Según veterinarios y especialistas en comportamiento animal, que un gato no quiera subirse a la cama no significa que esté enojado, triste ni que haya perdido el afecto por su dueño. En la mayoría de los casos, se trata simplemente de una cuestión de preferencias personales y de la personalidad de cada animal.
Los gatos eligen sus sitios de descanso teniendo en cuenta factores como la temperatura, la seguridad, los olores y el nivel de tranquilidad del ambiente.

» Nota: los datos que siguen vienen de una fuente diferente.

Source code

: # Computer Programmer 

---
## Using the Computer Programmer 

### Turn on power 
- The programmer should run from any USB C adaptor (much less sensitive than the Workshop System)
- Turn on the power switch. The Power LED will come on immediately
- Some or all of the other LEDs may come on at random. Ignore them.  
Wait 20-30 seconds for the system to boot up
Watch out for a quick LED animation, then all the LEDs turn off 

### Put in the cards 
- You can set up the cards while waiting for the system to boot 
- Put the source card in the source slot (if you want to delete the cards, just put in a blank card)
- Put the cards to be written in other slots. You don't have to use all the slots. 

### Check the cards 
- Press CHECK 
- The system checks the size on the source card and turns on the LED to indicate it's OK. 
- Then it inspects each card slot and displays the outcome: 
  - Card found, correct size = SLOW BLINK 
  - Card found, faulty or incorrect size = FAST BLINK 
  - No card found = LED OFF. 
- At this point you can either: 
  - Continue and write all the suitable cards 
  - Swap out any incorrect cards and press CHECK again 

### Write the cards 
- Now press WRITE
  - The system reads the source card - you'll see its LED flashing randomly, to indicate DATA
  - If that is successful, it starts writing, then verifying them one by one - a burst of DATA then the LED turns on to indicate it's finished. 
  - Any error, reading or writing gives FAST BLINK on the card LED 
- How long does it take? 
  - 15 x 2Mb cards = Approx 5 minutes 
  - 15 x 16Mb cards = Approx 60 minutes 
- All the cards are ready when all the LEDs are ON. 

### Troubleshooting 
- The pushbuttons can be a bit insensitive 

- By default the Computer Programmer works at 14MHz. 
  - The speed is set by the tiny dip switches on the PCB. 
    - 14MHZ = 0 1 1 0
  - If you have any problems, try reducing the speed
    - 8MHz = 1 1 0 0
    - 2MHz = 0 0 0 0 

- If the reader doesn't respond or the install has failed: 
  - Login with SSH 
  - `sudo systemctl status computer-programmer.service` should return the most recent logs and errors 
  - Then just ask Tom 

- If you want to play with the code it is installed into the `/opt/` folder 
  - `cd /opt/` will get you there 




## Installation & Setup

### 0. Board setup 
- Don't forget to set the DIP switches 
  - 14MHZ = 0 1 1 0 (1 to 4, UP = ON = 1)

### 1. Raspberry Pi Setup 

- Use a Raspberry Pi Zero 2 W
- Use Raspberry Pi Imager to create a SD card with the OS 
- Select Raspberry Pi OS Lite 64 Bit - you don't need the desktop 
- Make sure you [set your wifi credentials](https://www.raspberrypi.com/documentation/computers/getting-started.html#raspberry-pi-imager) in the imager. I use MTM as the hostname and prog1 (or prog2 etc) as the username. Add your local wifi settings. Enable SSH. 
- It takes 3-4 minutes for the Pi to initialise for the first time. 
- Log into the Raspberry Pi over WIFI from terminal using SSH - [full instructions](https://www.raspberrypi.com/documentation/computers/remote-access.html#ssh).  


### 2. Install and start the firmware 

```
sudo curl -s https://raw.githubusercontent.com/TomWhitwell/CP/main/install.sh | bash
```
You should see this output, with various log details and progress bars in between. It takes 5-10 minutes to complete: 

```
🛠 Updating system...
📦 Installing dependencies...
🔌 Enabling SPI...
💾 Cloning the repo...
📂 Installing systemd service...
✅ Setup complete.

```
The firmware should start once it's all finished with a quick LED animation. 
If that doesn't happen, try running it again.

Por qué un gato puede evitar la cama
Entre las razones más comunes por las que un gato decide no dormir en la cama, los especialistas destacan varias posibilidades. Algunos felinos buscan lugares más tranquilos, lejos del movimiento nocturno de las personas. Otros pueden evitar la cama si la sienten demasiado cálida, sobre todo en épocas de calor o si hay mantas gruesas.

También es habitual que elijan sitios que consideran más seguros, como cajas, estantes o muebles altos desde donde pueden observar el entorno sin ser molestados.
Otra posibilidad es que la cama no forme parte de su rutina: si desde pequeños se acostumbraron a dormir en otro lugar, es probable que nunca desarrollen interés por subirse a la cama.
Cuándo el comportamiento es normal y cuándo consultar
Los veterinarios coinciden en que no suele haber motivos de preocupación si el gato evita la cama pero mantiene sus hábitos habituales: come con normalidad, juega, utiliza la caja sanitaria y busca interacción en otros momentos del día. La clave está en observar si el resto de su comportamiento sigue siendo el mismo.